Hypersonic flight experiments and tests have been conducted for several years in the U.S. and with our international partners, the results of which have brought a wealth of data about the characteristics of hypersonic flight. This topic area is dedicated to plans, objectives, results, challenges, lessons learned, and other items related to hypersonic flight testing. It explores new ways to conduct flight tests in a resource and schedule constrained environment. Topics such as accuracy, maneuvers, thermal protection capabilities, all weather operations, range infrastructure, post flight recovery, flight termination, diagnostics, measurements, communications, SWIL/HWIL, Monte Carlo simulations, security, and capabilities will also be addressed. The ultimate goal is to share knowledge, plans and results of hypersonic flight experimentation and testing and determine where knowledge and efforts can be leveraged such as flight test data repositories.

The ability to employ hypersonic systems (offensive and defensive) in compressed timelines is of extreme importance to the DoD. This session will examine various capabilities and the technologies related to: resource management, ISR-T, targeting, command and control, C2BMC, and communication and decision making as it applies to employing hypersonic capabilities. Areas of interest include:
  • Compressing the kill chain to reduce our adversaries’ decision time;
  • Energy management and trajectory optimization with vehicle constraints;
  • ISR-T, targeting and identification, and cueing/custody;
  • Application of artificial intelligence capabilities;
  • Mission (offensive and defensive) and flight planning;
  • Decision making;
  • Target assignment;
  • Development of weapons quality data; and
  • Defensive and survivability constraints.

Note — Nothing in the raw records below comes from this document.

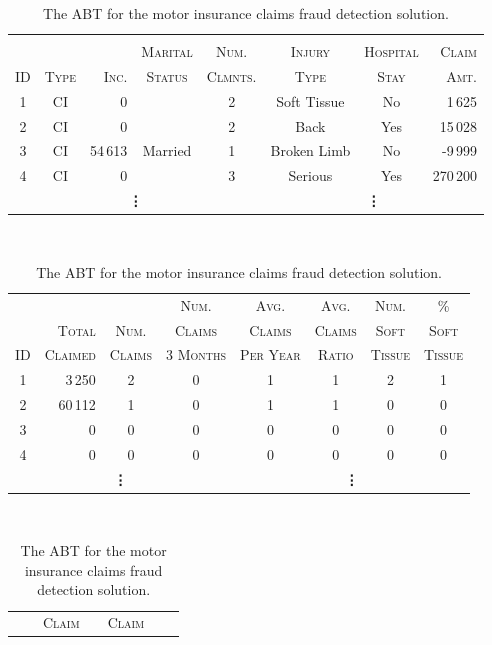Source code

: \documentclass[xcolor={table}]{beamer}
\newcommand{\featN}[1]{\textsc{#1}}
\begin{document}
 \begin{frame} [plain]
\begin{table}[!tb]
\caption{The ABT for the motor insurance claims fraud detection solution.}
\label{table:fraudDetectionABT}
\begin{tiny}
\begin{tabular}{ c c r c c c c r}
\hline
	&		&		&		&		&		&		&		\\
	&		&		&	\featN{Marital}	&	\featN{Num.}	&	\featN{Injury}	&	\featN{Hospital}	&	\featN{Claim}	\\
\featN{ID}	&	\featN{Type}	&	\featN{Inc}.	&	\featN{Status}	&	\featN{Clmnts.}	&	\featN{Type}	&	\featN{Stay}	&	\featN{Amt.}	\\
	\hline
1	&	CI	&	0	&		&	2	&	Soft Tissue	&	No	&	1\,625	\\
2	&	CI	&	0	&		&	2	&	Back	&	Yes	&	15\,028	\\
3	&	CI	&	54\,613	&	Married	&	1	&	Broken Limb	&	No	&	-9\,999	\\
4	&	CI	&	0	&		&	3	&	Serious	&	Yes	&	270\,200	\\	
\multicolumn{5}{c}{\textbf{\vdots}} & \multicolumn{3}{c}{\textbf{\vdots}}\\
\hline
\end{tabular}
\vspace{0.2in}\\
\begin{tabular}{ c r c c c c c c}
\hline
	&		&		&	\featN{Num.}	&	\featN{Avg.}	&	\featN{Avg.}	&	\featN{Num.}	&	\featN{\%}	\\
	&	\featN{Total}	&	\featN{Num.}	&	\featN{Claims} &	\featN{Claims}	&	\featN{Claims}	&	\featN{Soft}	&	\featN{Soft}	\\
\featN{ID}	&	\featN{Claimed}	&	\featN{Claims}	&	\featN{3 Months} &	\featN{Per Year}	&	\featN{Ratio}	&	\featN{Tissue}	&	\featN{Tissue}	\\
	\hline
1	&	3\,250	&	2	&	0	&	1	&	1	&	2	&	1	\\
2	&	60\,112	&	1	&	0	&	1	&	1	&	0	&	0	\\
3	&	0	&	0	&	0	&	0	&	0	&	0	&	0	\\
4	&	0	&	0	&	0	&	0	&	0	&	0	&	0	\\
\multicolumn{4}{c}{\textbf{\vdots}} & \multicolumn{4}{c}{\textbf{\vdots}}\\
	\hline
\end{tabular}
\vspace{0.2in}\\
\begin{tabular}{ c c r c c c c }
\hline
	&		&	\featN{Claim} &		&	\featN{Claim}	&		&		\\

\end{tabular}
\end{tiny}
\end{table}
\end{frame}
\end{document}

The hypersonic environment presents unique challenges in weapon effects and system lethality assessments against various target types including structural, and air, land, and sea vehicles. This topic is seeking abstracts on weapon effects and lethality related to hypersonic offensive and defensive systems. Areas of interest include:
  • Modeling and simulation of weapon effects;
  • Modeling and simulation of lethality;
  • Lethality data integration into weaponeering tools;
  • Minimizing collateral damage;
  • Kill assessment methodologies;
  • Ground and flight testing;
  • Campaign employment and target-weapon pairing;
  • Advanced technologies in hard-kill and soft-kill;
  • Fuzing, energetic materials, and lethality enhancements;
  • Post-intercept debris and damage state characterization;
  • Implications on shot doctrine; and
  • Communication between platforms to optimize lethality.

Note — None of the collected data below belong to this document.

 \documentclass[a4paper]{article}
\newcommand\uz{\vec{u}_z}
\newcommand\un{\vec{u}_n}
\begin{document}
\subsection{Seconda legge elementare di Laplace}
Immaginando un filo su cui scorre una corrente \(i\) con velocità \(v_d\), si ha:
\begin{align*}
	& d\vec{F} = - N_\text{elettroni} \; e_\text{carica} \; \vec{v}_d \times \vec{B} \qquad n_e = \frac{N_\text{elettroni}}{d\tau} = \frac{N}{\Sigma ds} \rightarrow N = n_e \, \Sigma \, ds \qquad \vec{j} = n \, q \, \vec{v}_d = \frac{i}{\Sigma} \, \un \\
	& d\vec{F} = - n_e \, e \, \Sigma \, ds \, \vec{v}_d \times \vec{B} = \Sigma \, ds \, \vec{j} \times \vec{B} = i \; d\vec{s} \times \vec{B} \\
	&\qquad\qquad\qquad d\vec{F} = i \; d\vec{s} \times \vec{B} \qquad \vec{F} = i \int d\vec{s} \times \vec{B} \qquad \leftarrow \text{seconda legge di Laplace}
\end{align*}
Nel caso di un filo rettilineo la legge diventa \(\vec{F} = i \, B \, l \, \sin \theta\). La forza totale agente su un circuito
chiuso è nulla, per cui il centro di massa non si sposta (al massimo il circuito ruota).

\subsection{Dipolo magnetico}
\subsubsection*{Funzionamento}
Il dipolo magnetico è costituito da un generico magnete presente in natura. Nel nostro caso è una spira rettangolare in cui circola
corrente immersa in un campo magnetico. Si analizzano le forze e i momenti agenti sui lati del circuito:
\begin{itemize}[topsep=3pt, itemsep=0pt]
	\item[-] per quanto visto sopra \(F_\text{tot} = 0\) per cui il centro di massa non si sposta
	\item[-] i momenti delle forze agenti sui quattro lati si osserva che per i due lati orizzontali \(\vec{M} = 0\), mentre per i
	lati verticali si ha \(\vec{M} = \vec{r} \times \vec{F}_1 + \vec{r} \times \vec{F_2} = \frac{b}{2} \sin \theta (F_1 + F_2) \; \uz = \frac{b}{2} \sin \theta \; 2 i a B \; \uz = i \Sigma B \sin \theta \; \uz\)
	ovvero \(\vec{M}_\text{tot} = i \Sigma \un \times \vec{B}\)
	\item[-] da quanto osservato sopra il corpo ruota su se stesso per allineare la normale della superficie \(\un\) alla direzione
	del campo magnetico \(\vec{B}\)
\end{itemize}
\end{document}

The Modeling & Simulation, Analysis, and Design topic includes all aspects of the design and sustainment life cycle for air-vehicles, weapon systems, and warhead solutions engaging in hypersonic flight and deployment. Being able to accurately capture the complex physical interactions in a dynamic environment associated with this flight regime is critical to ensuring both strategic and operational advantage in today’s fast-paced S&T arena. In addition, advancing multidisciplinary trade study methods to optimize system performance in a highly constrained environment is also of critical importance. Specific focus areas for this topic will include, but are not limited to:
  • Existing high-fidelity and weaponeering modeling and simulation solutions;
  • Technologies for analyzing/visualizing large data sets;
  • Minimizing program costs and schedule utilizing modeling and simulation;
  • MS&A to provide insights into operational effectiveness;
  • Design optimization trade studies;
  • Toolset advancements to account for extreme environments;
  • Non-deterministic MS&A approaches;
  • Uncertainty quantification techniques;
  • MS&A validation against ground and/or flight test data;
  • Efficient computer processing architectures (HPC, clusters) and unique verification and validation challenges; and
  • Implementation and execution within a digital engineering ecosystem/environment.